Pages

Saturday, January 17, 2015

War on Science

A column by Greg Satell at Forbes is remarkable for the degree of misunderstanding it reveals.

His ostensible purpose is to explain how the "war on science" hurts us all, but what does he mean by a "war on science"? He seems to be saying that there are just too many people out here in the boondocks who are unwilling to accept pronouncements from scientists if they're not supported by empirical data. In other words, there are too many people who are holding scientists to the standards that scientists claim make science different from other pursuits. Satell seems to find this skepticism among the laity unsettling. He writes this:
The work of scientists, when properly done, is reproducible and testable and that makes all the difference....

One of the great debates that politicians seek to devoid [sic] by touting their lack of scientific credentials is the one between Darwin’s theory of natural selection and intelligent design. Many people in the US, more than 40% in fact, believe in some form of creationism and want it taught in schools.

At first glance, they would seem to have a point. After all, no one actually saw humans evolve, so who’s to say that Darwin’s theory is true and creationism is false? Why, in the interest of academic inquiry, shouldn’t both be included in state curricula?

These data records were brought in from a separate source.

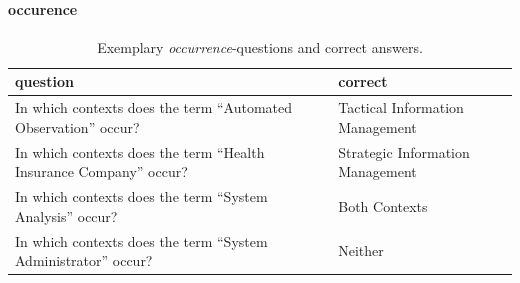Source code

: \documentclass{IOS-Book-Article}     %
\begin{document}


\iffalse
\paragraph{occurence}
\begin{table}[h]
\begin{tabulary}{\textwidth}{LL}
\toprule
question	&correct\\
\midrule
In which contexts does the term \enquote{Automated Observation} occur?		&Tactical Information Management \\
In which contexts does the term \enquote{Health Insurance Company} occur?	&Strategic Information Management \\
In which contexts does the term \enquote{System Analysis} occur?			&Both Contexts \\
In which contexts does the term \enquote{System Administrator} occur?		&Neither\\
\bottomrule
\end{tabulary}
\caption{Exemplary \emph{occurrence}-questions and correct answers.}
\label{tab:occurence}
\end{table}
\end{document}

The reason is that Darwin’s theory is science — a subject taught in public schools — while intelligent design is a matter of faith, which is not. Darwin’s theory produces testable hypotheses that can be falsified through experiment. Creationism does not. It is a matter of belief, not a subject for investigation.
By "Darwin's theory" Satell presumably means the Neo-Darwinian view of molecules to man evolution driven by natural selection and random mutation. If he thinks that this theory is testable and falsifiable through experiment then he's unfamiliar with what many of its most devoted supporters have said about it. Here are a couple of examples:
Evolution is unproved and unprovable. We believe it because the the only alternative, special creation, is unthinkable. Sir Arthur Keith, physical anthropologist and head of the Anatomy Department at London Hospital.
Geneticist Richard Lewontin, speaking about evolution, said that:
Our willingness to accept scientific claims that are against common sense is the key to an understanding of the real struggle between science and the supernatural. We take the side of science in spite of the patent absurdity of some of its constructs, in spite of its failure to fulfill many of its extravagant promises of health and life, in spite of the tolerance of the scientific community for unsubstantiated just-so stories, because we have a prior commitment, a commitment to materialism.

It is not that the methods and institutions of science somehow compel us to accept a material explanation of the phenomenal world, but, on the contrary, that we are forced by our a priori adherence to material causes to create an apparatus of investigation and a set of concepts that produce material explanations, no matter how counter-intuitive, no matter how mystifying to the uninitiated. Moreover, that materialism is absolute, for we cannot allow a Divine Foot in the door.
D.M.S. Watson, chair of evolution at the University of London, said that he believed in evolution, "not because it can be proved by logically coherent evidence to be true, but because the only alternative, special creation, is clearly incredible."

In other words, the conflict is not between science and something else - there's no more a "war" on science than there is a "war" on women - but there is a conflict between two metaphysical understandings of reality. Materialists, as we saw above, often accept Darwinism, not because it's "reproducible and testable," as Satell claims a scientific hypothesis must be, but because materialism demands that any explanation for life exclude any non-physical entities. Those whose metaphysics permits or includes such entities (God, for example) are skeptical of any rival metaphysical theory that's advanced under the flag of science. It's not the science they oppose, it's the metaphysics, the religious assumptions that are smuggled in under the scientific banner.

Mr. Satell would do well to understand that there's a big difference.